Vivian e il nonsenso del mondo

In nessuno dei suoi autoritratti Vivian Maier fotografa direttamente se stessa: si riprende sempre nel riflesso di uno specchio o di un vetro. Qualche volta si fotografa solo come ombra. Questo per dire che, nella sua arte, lei stessa sta come un oggetto fra gli oggetti. La sua visione sembra scaturita da un’attività autonoma della macchina fotografica, quasi che gli scatti fossero stati casuali. E casuali sembrano, per come colgono particolari istantanei che un momento dopo non ci sono più, per come ignorano quasi sarcasticamente regole della buona inquadratura e lasciano abbondantemente figure mezze dentro e mezze fuori. D’altra parte, a uno sguardo anche disattento è palese che la composizione di queste immagini ha un’armonia classica, che corrisponde a un preciso senso dell’inquadratura. Chi ha osservato i negativi, può assicurare che la percentuale di successo nei provini di Vivian è altissima. Pochissimi sono gli scarti. Un genio spontaneo? Io credo che Vivian Maier, della cui vita si sa così poco, abbia lavorato moltissimo, in segreto, per raggiungere i suoi risultati, pur senza avere dei maestri. L’eccezionale lavoro di un genio spontaneo e inconsapevole, allora? Andiamoci piano: chi ci assicura che fosse inconsapevole? La personalità di Vivian è un labirinto: più ci si avventura e più porte si aprono, più viene alla luce sul suo conto e più il mistero si infittisce. La realtà è forse che conosceva perfettamente il valore della sua opera, ma non si sentiva a suo agio con un’umanità di cui diffidava e da cui si sentiva guardata con diffidenza. Stendere il segreto sul proprio lavoro non sempre è un atto autodistruttivo, un atto di sfiducia in se stessi. Può essere anche un gesto di orgoglio, se non si ritiene il mondo all’altezza dell’opera che si compie.

Se Chiara Romanini fotografa l’anima della materia, Vivian Maier l’anima la abolisce del tutto e ritrae uomini e cose partecipi di una stessa vicenda, trascinati dal medesimo destino. È la visione inequivoca di un mondo senza dei. Sotto un cielo sgombro di dei la vita è fatta di un accumulo smisurato di casi. Casi fortuiti, irripetibili, che l’occhio della fotocamera ha il privilegio di poter immortalare.

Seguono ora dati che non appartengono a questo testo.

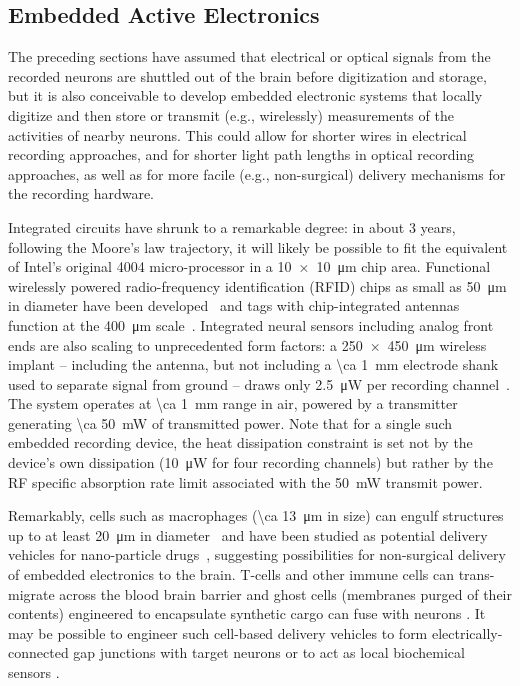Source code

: \subsection{Embedded Active Electronics}

The preceding sections have assumed that electrical or optical signals from the recorded neurons are shuttled out of the brain before digitization and storage, but it is also conceivable to develop embedded electronic systems that locally digitize and then store or transmit (e.g., wirelessly) measurements of the activities of nearby neurons.
This could allow for shorter wires in electrical recording approaches, and for shorter light path lengths in optical recording approaches, as well as for more facile (e.g., non-surgical) delivery mechanisms for the recording hardware.

Integrated circuits have shrunk to a remarkable degree: in about 3 years, following the Moore's law trajectory, it will likely be possible to fit the equivalent of Intel's original 4004 micro-processor in a \SI{10 x 10}{\micro\meter} chip area.
Functional wirelessly powered radio-frequency identification (RFID) chips as small as \SI{50}{\micro\meter} in diameter have been developed~\cite{Usami2007} and tags with chip-integrated antennas function at the \SI{400}{\micro\meter} scale~\cite{ImpinjMonzaFive}.
Integrated neural sensors including analog front ends are also scaling to unprecedented form factors: a \SI{250 x 450}{\micro\meter} wireless implant -- including the antenna, but not including a \SI{\ca 1}{\milli\meter} electrode shank used to separate signal from ground -- draws only \SI{2.5}{\micro\watt} per recording channel~\cite{biederman13}. The system operates at \SI{\ca 1}{\milli\meter} range in air, powered by a transmitter generating \SI{\ca 50}{\milli\watt} of transmitted power.
Note that for a single such embedded recording device, the heat dissipation constraint is set not by the device's own dissipation (\SI{10}{\micro\watt} for four recording channels) but rather by the RF specific absorption rate limit associated with the \SI{50}{\milli\watt} transmit power.

Remarkably, cells such as macrophages (\SI{\ca 13}{\micro\meter} in size) can engulf structures up to at least \SI{20}{\micro\meter} in diameter~\cite{cannon92} and have been studied as potential delivery vehicles for nano-particle drugs~\cite{Kadiu11}, suggesting possibilities for non-surgical delivery of embedded electronics to the brain. T-cells and other immune cells can trans-migrate across the blood brain barrier \cite{Engelhardt2006} and ghost cells (membranes purged of their contents) engineered to encapsulate synthetic cargo \cite{Cinti2011} can fuse with neurons \cite{Hikawa1989162}. It may be possible to engineer such cell-based delivery vehicles to form electrically-connected gap junctions \cite{Spruston2001669} with target neurons or to act as local biochemical sensors \cite{nguyen2009vivo}.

Ma è un triste privilegio, giacché il momento resta comunque perduto per sempre e nessuna opera può riavvolgere il nastro della storia, riportare la felicità a quel punto, o riportare in vita il morto che compare nella foto… Ecco perché un sentimento d’inutilità che altrimenti parrebbe patologico. L’arte di Vivian Maier ha a monte la perdita di qualsiasi teologia e teleologia -anche la teleologia dei laici. Eliminato il senso del sacro dalla vita, resta soltanto un accumulo sciocco e non motivato di momenti, ognuno dei quali è già parzialmente corroso dalla morte. Vivian fotografa quei momenti, quella particolare espressione sul volto della donna del tram, quel gruppo di bambini, quegli operai con le facce abbrutite o quel gruppo familiare. E tutto questo per strada, perché la strada è il luogo dove si è in cammino. In cammino verso dove? Verso altri gruppi familiari, altre espressioni, altri particolari, e così all’infinito finché ci sganciamo da questa catena con la morte. E allora la catena continua senza di noi, con l’entrata in scena di qualcun altro al posto nostro. Quello che Vivian ha fotografato è l’assoluta mancanza di senso del reale, la mancanza di ogni scopo, di ogni logica in quello che accade. In un romanzo o in un film c’è sempre uno sviluppo che porta a qualcosa: è difficile che un testo scritto non porti a nulla. Noi abbiamo inventato la parola proprio perché portasse da qualche parte, abbiamo una visione teleologica perché abbiamo la parola. Un gatto non ha una teleologia. Di Vivian Maier si dice che parlava poco. Mi piace immaginare che questa donna silenziosa fosse talmente poco intrisa della mentalità della parola da immergersi nella mancanza di scopo del mondo, e rappresentarla. Che le sue foto siano come le foto che scatterebbe un gatto, se avesse la facoltà di usare una fotocamera.